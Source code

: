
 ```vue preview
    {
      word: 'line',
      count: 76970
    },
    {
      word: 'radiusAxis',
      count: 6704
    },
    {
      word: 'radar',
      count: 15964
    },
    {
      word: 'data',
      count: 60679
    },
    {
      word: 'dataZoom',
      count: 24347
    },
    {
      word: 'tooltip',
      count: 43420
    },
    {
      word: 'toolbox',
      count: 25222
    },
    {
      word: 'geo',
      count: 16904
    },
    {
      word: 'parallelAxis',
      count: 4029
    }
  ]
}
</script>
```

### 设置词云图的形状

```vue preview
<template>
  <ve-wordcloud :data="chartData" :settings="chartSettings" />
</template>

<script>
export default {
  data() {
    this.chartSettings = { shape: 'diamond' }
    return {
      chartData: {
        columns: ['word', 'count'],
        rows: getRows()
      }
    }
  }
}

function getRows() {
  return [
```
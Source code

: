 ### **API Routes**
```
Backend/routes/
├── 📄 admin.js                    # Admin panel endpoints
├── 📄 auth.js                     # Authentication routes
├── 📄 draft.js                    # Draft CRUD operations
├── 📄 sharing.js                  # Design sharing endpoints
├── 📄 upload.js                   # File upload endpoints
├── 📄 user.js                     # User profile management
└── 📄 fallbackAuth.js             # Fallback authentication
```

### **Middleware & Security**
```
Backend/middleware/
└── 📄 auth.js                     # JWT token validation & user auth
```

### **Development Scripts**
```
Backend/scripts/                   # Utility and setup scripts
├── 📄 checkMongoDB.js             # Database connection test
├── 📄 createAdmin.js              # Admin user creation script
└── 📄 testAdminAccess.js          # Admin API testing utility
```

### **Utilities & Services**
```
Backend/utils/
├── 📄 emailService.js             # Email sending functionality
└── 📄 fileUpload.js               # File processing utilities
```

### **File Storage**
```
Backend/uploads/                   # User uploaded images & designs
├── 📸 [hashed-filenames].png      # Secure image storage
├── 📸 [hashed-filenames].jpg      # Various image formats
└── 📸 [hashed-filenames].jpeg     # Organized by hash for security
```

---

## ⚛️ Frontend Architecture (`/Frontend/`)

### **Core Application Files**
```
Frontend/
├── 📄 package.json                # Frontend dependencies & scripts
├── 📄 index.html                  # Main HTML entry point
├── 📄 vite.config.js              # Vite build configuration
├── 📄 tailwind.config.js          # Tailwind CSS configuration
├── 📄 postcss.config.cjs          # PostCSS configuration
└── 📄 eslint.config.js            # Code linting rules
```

☆ ☆ ☆ ☆

AIM OF THE EXERCISE> Please show every line of the material that contains the string "chartData".

ANSWER TO THE EXERCISE>
  <ve-wordcloud :data="chartData" :settings="chartSettings" />
      chartData: {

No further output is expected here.